Oleh Lafifah
Aktivis
Muslimah
Suka
cita menyambut hari raya seringkali dilakukan masyarakat dengan berbagai
persiapan dari menyiapkan baju lebaran, menu lebaran, oleh-oleh untuk keluarga,
bahkan untuk ongkos mudik.
Maka
tidak sedikit Tunjangan Hari Raya (THR) selalu dinanti-nanti oleh rakyat, baik
pegawai negara maupun swasta. Betapa tidak, selama ini rakyat hanya mendapatkan
gaji rutin setiap bulan, sedangkan ketika Ramadan, mereka biasanya mendapatkan
THR sebesar satu kali gaji. Alhasil, pada bulan itu rakyat mendapatkan dua kali
gaji.
Sayangnya,
tidak semua rakyat bisa mencicipi “kesejahteraan” ini, meski ia pegawai negara.
Pemerintah sudah memastikan bahwa perangkat desa dan honorer tidak akan
mendapatkan THR dan gaji ke-13 pada tahun ini.
Menteri
Dalam Negeri Tito Karnavian menjelaskan bahwa perangkat desa, termasuk kepala
desa, bukan termasuk aparatur sipil negara (ASN) sehingga pemerintah tidak
menganggarkan THR untuk mereka. (Dikutip media online Antara, 15/3/2024)
Kita
bisa membayangkan nasib para tenaga honorer.
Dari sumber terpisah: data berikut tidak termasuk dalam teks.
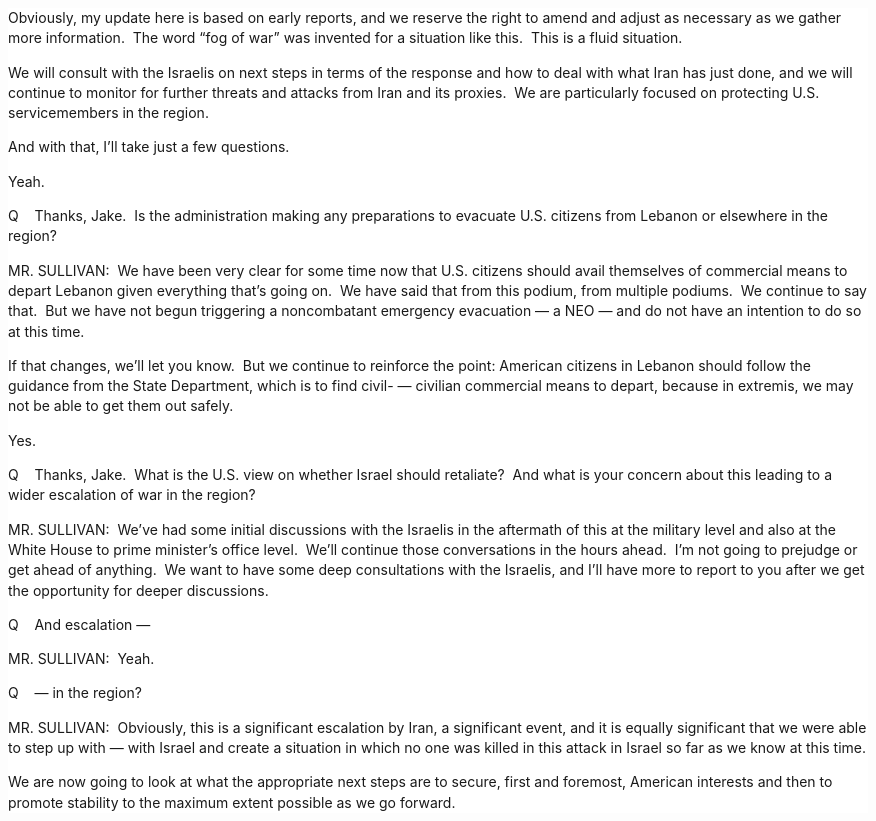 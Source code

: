 Obviously, my update here is based on early reports, and we reserve the
right to amend and adjust as necessary as we gather more information. 
The word “fog of war” was invented for a situation like this.  This is a
fluid situation.  
  
We will consult with the Israelis on next steps in terms of the response
and how to deal with what Iran has just done, and we will continue to
monitor for further threats and attacks from Iran and its proxies.  We
are particularly focused on protecting U.S. servicemembers in the
region.  
  
And with that, I’ll take just a few questions.  
  
Yeah.  
  
Q    Thanks, Jake.  Is the administration making any preparations to
evacuate U.S. citizens from Lebanon or elsewhere in the region?  
  
MR. SULLIVAN:  We have been very clear for some time now that U.S.
citizens should avail themselves of commercial means to depart Lebanon
given everything that’s going on.  We have said that from this podium,
from multiple podiums.  We continue to say that.  But we have not begun
triggering a noncombatant emergency evacuation — a NEO — and do not have
an intention to do so at this time.   
  
If that changes, we’ll let you know.  But we continue to reinforce the
point: American citizens in Lebanon should follow the guidance from the
State Department, which is to find civil- — civilian commercial means to
depart, because in extremis, we may not be able to get them out
safely.  
  
Yes.  
  
Q    Thanks, Jake.  What is the U.S. view on whether Israel should
retaliate?  And what is your concern about this leading to a wider
escalation of war in the region?  
  
MR. SULLIVAN:  We’ve had some initial discussions with the Israelis in
the aftermath of this at the military level and also at the White House
to prime minister’s office level.  We’ll continue those conversations in
the hours ahead.  I’m not going to prejudge or get ahead of anything. 
We want to have some deep consultations with the Israelis, and I’ll have
more to report to you after we get the opportunity for deeper
discussions.  
  
Q    And escalation —  
  
MR. SULLIVAN:  Yeah.  
  
Q    — in the region?  
  
MR. SULLIVAN:  Obviously, this is a significant escalation by Iran, a
significant event, and it is equally significant that we were able to
step up with — with Israel and create a situation in which no one was
killed in this attack in Israel so far as we know at this time.  
  
We are now going to look at what the appropriate next steps are to
secure, first and foremost, American interests and then to promote
stability to the maximum extent possible as we go forward.  
   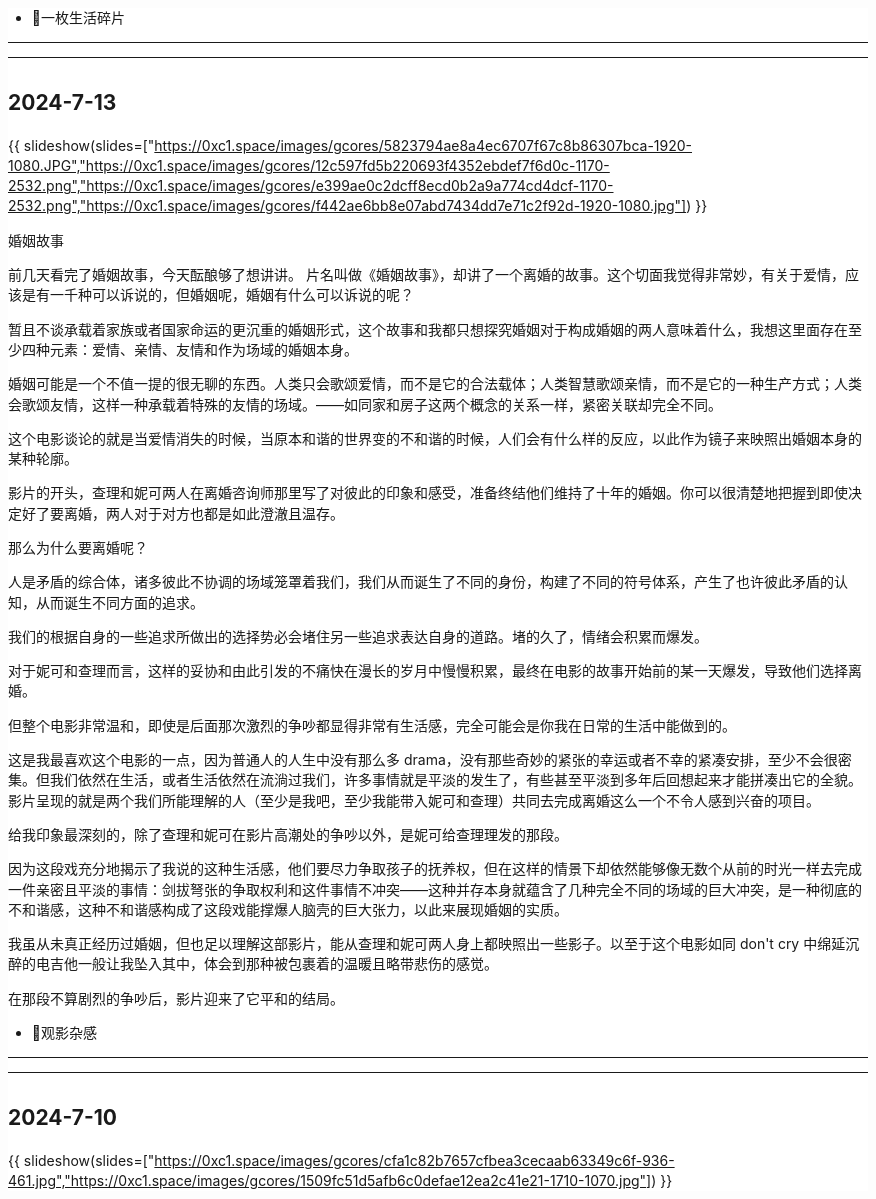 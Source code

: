 - 🧩一枚生活碎片


---
---

## 2024-7-13

{{ slideshow(slides=["https://0xc1.space/images/gcores/5823794ae8a4ec6707f67c8b86307bca-1920-1080.JPG","https://0xc1.space/images/gcores/12c597fd5b220693f4352ebdef7f6d0c-1170-2532.png","https://0xc1.space/images/gcores/e399ae0c2dcff8ecd0b2a9a774cd4dcf-1170-2532.png","https://0xc1.space/images/gcores/f442ae6bb8e07abd7434dd7e71c2f92d-1920-1080.jpg"]) }}

婚姻故事

前几天看完了婚姻故事，今天酝酿够了想讲讲。
片名叫做《婚姻故事》，却讲了一个离婚的故事。这个切面我觉得非常妙，有关于爱情，应该是有一千种可以诉说的，但婚姻呢，婚姻有什么可以诉说的呢？

暂且不谈承载着家族或者国家命运的更沉重的婚姻形式，这个故事和我都只想探究婚姻对于构成婚姻的两人意味着什么，我想这里面存在至少四种元素：爱情、亲情、友情和作为场域的婚姻本身。

婚姻可能是一个不值一提的很无聊的东西。人类只会歌颂爱情，而不是它的合法载体；人类智慧歌颂亲情，而不是它的一种生产方式；人类会歌颂友情，这样一种承载着特殊的友情的场域。——如同家和房子这两个概念的关系一样，紧密关联却完全不同。

这个电影谈论的就是当爱情消失的时候，当原本和谐的世界变的不和谐的时候，人们会有什么样的反应，以此作为镜子来映照出婚姻本身的某种轮廓。

影片的开头，查理和妮可两人在离婚咨询师那里写了对彼此的印象和感受，准备终结他们维持了十年的婚姻。你可以很清楚地把握到即使决定好了要离婚，两人对于对方也都是如此澄澈且温存。

那么为什么要离婚呢？

人是矛盾的综合体，诸多彼此不协调的场域笼罩着我们，我们从而诞生了不同的身份，构建了不同的符号体系，产生了也许彼此矛盾的认知，从而诞生不同方面的追求。

我们的根据自身的一些追求所做出的选择势必会堵住另一些追求表达自身的道路。堵的久了，情绪会积累而爆发。

对于妮可和查理而言，这样的妥协和由此引发的不痛快在漫长的岁月中慢慢积累，最终在电影的故事开始前的某一天爆发，导致他们选择离婚。

但整个电影非常温和，即使是后面那次激烈的争吵都显得非常有生活感，完全可能会是你我在日常的生活中能做到的。

这是我最喜欢这个电影的一点，因为普通人的人生中没有那么多 drama，没有那些奇妙的紧张的幸运或者不幸的紧凑安排，至少不会很密集。但我们依然在生活，或者生活依然在流淌过我们，许多事情就是平淡的发生了，有些甚至平淡到多年后回想起来才能拼凑出它的全貌。影片呈现的就是两个我们所能理解的人（至少是我吧，至少我能带入妮可和查理）共同去完成离婚这么一个不令人感到兴奋的项目。

给我印象最深刻的，除了查理和妮可在影片高潮处的争吵以外，是妮可给查理理发的那段。

因为这段戏充分地揭示了我说的这种生活感，他们要尽力争取孩子的抚养权，但在这样的情景下却依然能够像无数个从前的时光一样去完成一件亲密且平淡的事情：剑拔弩张的争取权利和这件事情不冲突——这种并存本身就蕴含了几种完全不同的场域的巨大冲突，是一种彻底的不和谐感，这种不和谐感构成了这段戏能撑爆人脑壳的巨大张力，以此来展现婚姻的实质。

我虽从未真正经历过婚姻，但也足以理解这部影片，能从查理和妮可两人身上都映照出一些影子。以至于这个电影如同 don't cry 中绵延沉醉的电吉他一般让我坠入其中，体会到那种被包裹着的温暖且略带悲伤的感觉。

在那段不算剧烈的争吵后，影片迎来了它平和的结局。

- 🎦观影杂感


---
---

## 2024-7-10

{{ slideshow(slides=["https://0xc1.space/images/gcores/cfa1c82b7657cfbea3cecaab63349c6f-936-461.jpg","https://0xc1.space/images/gcores/1509fc51d5afb6c0defae12ea2c41e21-1710-1070.jpg"]) }}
Selama ini mereka mendapatkan gaji
yang kecil, di bawah gaji ASN. Tentu ada harapan agar pada momen lebaran ada
THR untuk melengkapi kebahagiaan hari raya. Namun, harapan itu musnah seiring
pengumuman pemerintah.
Ketika
perangkat desa dan tenaga honorer tidak mendapatkan THR, bagaimana mereka bisa
memenuhi kebutuhannya? Apakah mereka tidak berhak menikmati lebaran dengan
sukacita?
Duka
tenaga honorer dan perangkat desa karena tidak mendapat THR ini merupakan
keniscayaan dalam sistem kapitalis yang Indonesia terapkan hari ini. Sistem
kapitalis telah menjadikan kekayaan alam dikuasai oleh segelintir oligarki
kapitalis. Akibatnya, hasil kekayaan alam yang semestinya masuk ke APBN dan
digunakan untuk kesejahteraan rakyat justru masuk ke kantong para oligarki
kapitalis.
Hasilnya,
pundi uang para oligarki makin gendut, sedangkan APBN kurus sehingga hanya
mengandalkan pada pemasukan dari pajak dan utang. Selain itu, sumber pemasukan
negara di dalam sistem kapitalis sangat terbatas, yang utama hanyalah pajak.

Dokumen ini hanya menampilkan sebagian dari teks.